A Bill to amend the 1967 Firearms Act was passed in the Upper House last Friday (July 22) with five amendments.
The modifications to the legislation form part of the government’s efforts to minimize the threat to public safety and national security posed by the proliferation of firearms, by streamlining the procedures for the issuing of licences, certificates and permits.
Minister of Justice and Attorney General, Senator A.J. Nicholson, who piloted the legislation, explained that the legislation sought to amend the principal act in order to establish a new, independent authority that would be responsible for the granting and revocation of licences, permits and certificates.
This authority, he said, would be composed of persons who were of high integrity and able to exercise sound judgment in fulfilling their responsibilities under the Act.

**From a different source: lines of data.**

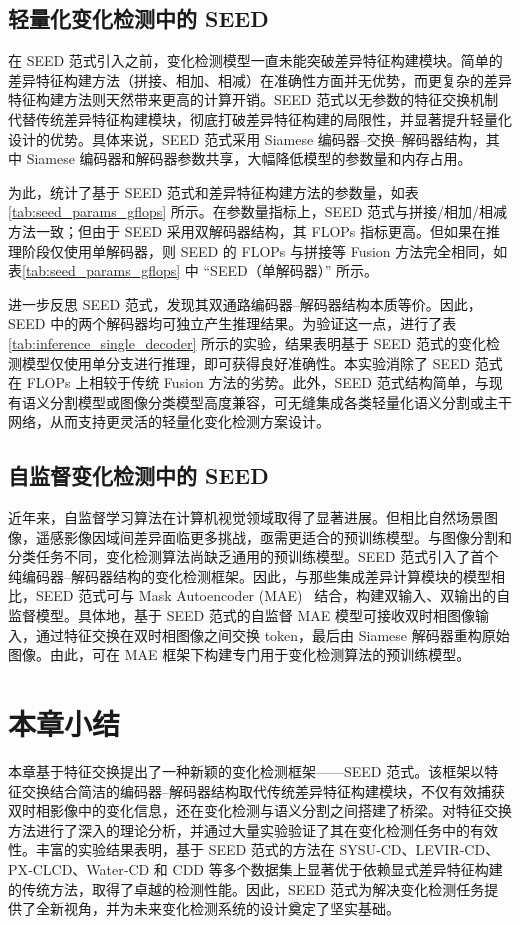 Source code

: \subsection{轻量化变化检测中的 SEED}  
在 SEED 范式引入之前，变化检测模型一直未能突破差异特征构建模块。简单的差异特征构建方法（拼接、相加、相减）在准确性方面并无优势，而更复杂的差异特征构建方法则天然带来更高的计算开销。SEED 范式以无参数的特征交换机制代替传统差异特征构建模块，彻底打破差异特征构建的局限性，并显著提升轻量化设计的优势。具体来说，SEED 范式采用 Siamese 编码器–交换–解码器结构，其中 Siamese 编码器和解码器参数共享，大幅降低模型的参数量和内存占用。

为此，统计了基于 SEED 范式和差异特征构建方法的参数量，如表\ref{tab:seed_params_gflops} 所示。在参数量指标上，SEED 范式与拼接/相加/相减方法一致；但由于 SEED 采用双解码器结构，其 FLOPs 指标更高。但如果在推理阶段仅使用单解码器，则 SEED 的 FLOPs 与拼接等 Fusion 方法完全相同，如表\ref{tab:seed_params_gflops} 中 “SEED（单解码器）” 所示。

进一步反思 SEED 范式，发现其双通路编码器–解码器结构本质等价。因此，SEED 中的两个解码器均可独立产生推理结果。为验证这一点，进行了表\ref{tab:inference_single_decoder} 所示的实验，结果表明基于 SEED 范式的变化检测模型仅使用单分支进行推理，即可获得良好准确性。本实验消除了 SEED 范式在 FLOPs 上相较于传统 Fusion 方法的劣势。此外，SEED 范式结构简单，与现有语义分割模型或图像分类模型高度兼容，可无缝集成各类轻量化语义分割或主干网络，从而支持更灵活的轻量化变化检测方案设计。

\subsection{自监督变化检测中的 SEED}  
近年来，自监督学习算法在计算机视觉领域取得了显著进展。但相比自然场景图像，遥感影像因域间差异面临更多挑战，亟需更适合的预训练模型。与图像分割和分类任务不同，变化检测算法尚缺乏通用的预训练模型。SEED 范式引入了首个纯编码器–解码器结构的变化检测框架。因此，与那些集成差异计算模块的模型相比，SEED 范式可与 Mask Autoencoder (MAE)~\cite{he_masked_2021} 结合，构建双输入、双输出的自监督模型。具体地，基于 SEED 范式的自监督 MAE 模型可接收双时相图像输入，通过特征交换在双时相图像之间交换 token，最后由 Siamese 解码器重构原始图像。由此，可在 MAE 框架下构建专门用于变化检测算法的预训练模型。

\section{本章小结}  
本章基于特征交换提出了一种新颖的变化检测框架——SEED 范式。该框架以特征交换结合简洁的编码器–解码器结构取代传统差异特征构建模块，不仅有效捕获双时相影像中的变化信息，还在变化检测与语义分割之间搭建了桥梁。对特征交换方法进行了深入的理论分析，并通过大量实验验证了其在变化检测任务中的有效性。丰富的实验结果表明，基于 SEED 范式的方法在 SYSU‐CD、LEVIR‐CD、PX‐CLCD、Water‐CD 和 CDD 等多个数据集上显著优于依赖显式差异特征构建的传统方法，取得了卓越的检测性能。因此，SEED 范式为解决变化检测任务提供了全新视角，并为未来变化检测系统的设计奠定了坚实基础。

The body would also have the power to hire competent staff and investigators. The Bill also makes provision for the establishment of a review board to hear appeals in respect of the refusal to grant or the revocation of licences, certificates and permits.
The Attorney General said the increased use of the gun has created havoc to a far greater extent than natural disasters, major traffic accidents and other occurrences. Furthermore, he noted that in recent times, there have been too many allegations of improprieties and irregularities in the granting of licences and permits on the part of competent authorities.
As such, he said, the Bill sought to revise policies and procedures in order to create a more efficient and effective regime. In addition, the licensing process is to be centralized in an effort to minimize and eliminate the corrupt practices and allow for regular audits and security reviews of all licensed holders and their weapons. It seeks to enable the development and maintenance of an inventory of all licences issued to private citizens and security firms. The Bill also revises the fines levied under the principal Act to more stringent costs.
Opposition Senator Arthur Williams, while supporting the legislation, proposed that it include the establishment of a National Firearms Registry, which would list the type of firearms and serial numbers, in addition to documenting ballistic records of all legally issued firearms. He also suggested that a period be inserted for the reviewing of all licences.
Senator Nicholson in his reply, pointed out that the authority to be established, would be responsible for all functions relating to documenting and keeping a registry of firearms. Where the suggestion for a reviewing of licences is concerned, Senator Nicholson said an amendment in this regard would counter provisions already in the Act, but could instead be made part of the functions of the authority. He said that further consultations could be held between both sides of the House to resolve concerns surrounding a review period, but noted that this was more of a policy than legislative issue.
The Attorney General said further, that the present amendments did not mark the final changes to be made to the Act, as from the recent talks between National Security Minister, Dr. Peter Phillips and private sector representatives, the matter of importation and exportation and transshipment of guns would have to be addressed more fully, and further amendments made to the provision.
Meanwhile, Senator Kern Spencer, who is also Parliamentary Secretary in the National Security Ministry, said the amendments would contribute significantly to an improvement in public safety. He said he was pleased with the proposed increase in the sanctions, which he believed would act as a deterrent to crime as the current fines were “laughable”.The Bill was piloted in the House of Representatives on Wednesday,June 1.